WORK INSTRUCTIONS:
Could you count the lines in the entries beneath that hold the word "opencv"? Respond with the number alone.

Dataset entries

┄┄┄┄┄┄┄┄┄┄┄┄┄┄┄┄┄┄┄┄

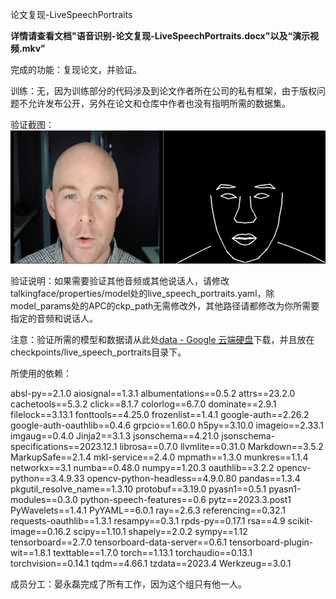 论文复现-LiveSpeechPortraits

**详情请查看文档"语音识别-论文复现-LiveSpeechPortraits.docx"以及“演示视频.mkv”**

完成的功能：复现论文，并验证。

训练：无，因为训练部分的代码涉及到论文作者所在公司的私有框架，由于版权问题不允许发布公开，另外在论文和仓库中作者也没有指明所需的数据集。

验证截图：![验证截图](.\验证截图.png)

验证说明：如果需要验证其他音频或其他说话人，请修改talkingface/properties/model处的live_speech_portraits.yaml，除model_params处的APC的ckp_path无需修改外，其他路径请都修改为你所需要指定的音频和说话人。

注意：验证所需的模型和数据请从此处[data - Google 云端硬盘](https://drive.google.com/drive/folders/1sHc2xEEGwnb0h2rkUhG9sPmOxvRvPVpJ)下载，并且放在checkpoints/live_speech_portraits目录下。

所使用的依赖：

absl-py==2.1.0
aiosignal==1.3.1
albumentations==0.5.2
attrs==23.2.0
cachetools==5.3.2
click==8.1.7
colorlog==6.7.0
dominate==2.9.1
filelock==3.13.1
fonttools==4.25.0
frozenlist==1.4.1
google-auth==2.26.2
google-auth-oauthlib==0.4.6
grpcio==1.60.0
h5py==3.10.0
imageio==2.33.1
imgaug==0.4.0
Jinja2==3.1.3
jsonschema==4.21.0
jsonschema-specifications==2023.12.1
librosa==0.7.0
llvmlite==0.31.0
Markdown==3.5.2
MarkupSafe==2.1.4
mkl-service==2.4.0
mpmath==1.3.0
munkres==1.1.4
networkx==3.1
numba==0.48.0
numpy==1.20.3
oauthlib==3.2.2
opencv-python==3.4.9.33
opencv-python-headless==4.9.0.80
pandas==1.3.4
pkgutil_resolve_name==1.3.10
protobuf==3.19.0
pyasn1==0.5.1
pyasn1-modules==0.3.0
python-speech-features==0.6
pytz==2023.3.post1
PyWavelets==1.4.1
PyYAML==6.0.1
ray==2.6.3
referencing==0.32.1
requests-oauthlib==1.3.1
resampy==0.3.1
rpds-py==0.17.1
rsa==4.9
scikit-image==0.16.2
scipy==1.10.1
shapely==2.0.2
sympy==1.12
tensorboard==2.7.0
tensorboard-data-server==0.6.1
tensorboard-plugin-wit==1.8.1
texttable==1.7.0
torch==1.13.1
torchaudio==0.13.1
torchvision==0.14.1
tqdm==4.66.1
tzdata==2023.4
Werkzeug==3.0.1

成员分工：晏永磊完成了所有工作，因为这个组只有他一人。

┄┄┄┄┄┄┄┄┄┄┄┄┄┄┄┄┄┄┄┄

ANSWER SPACE:
2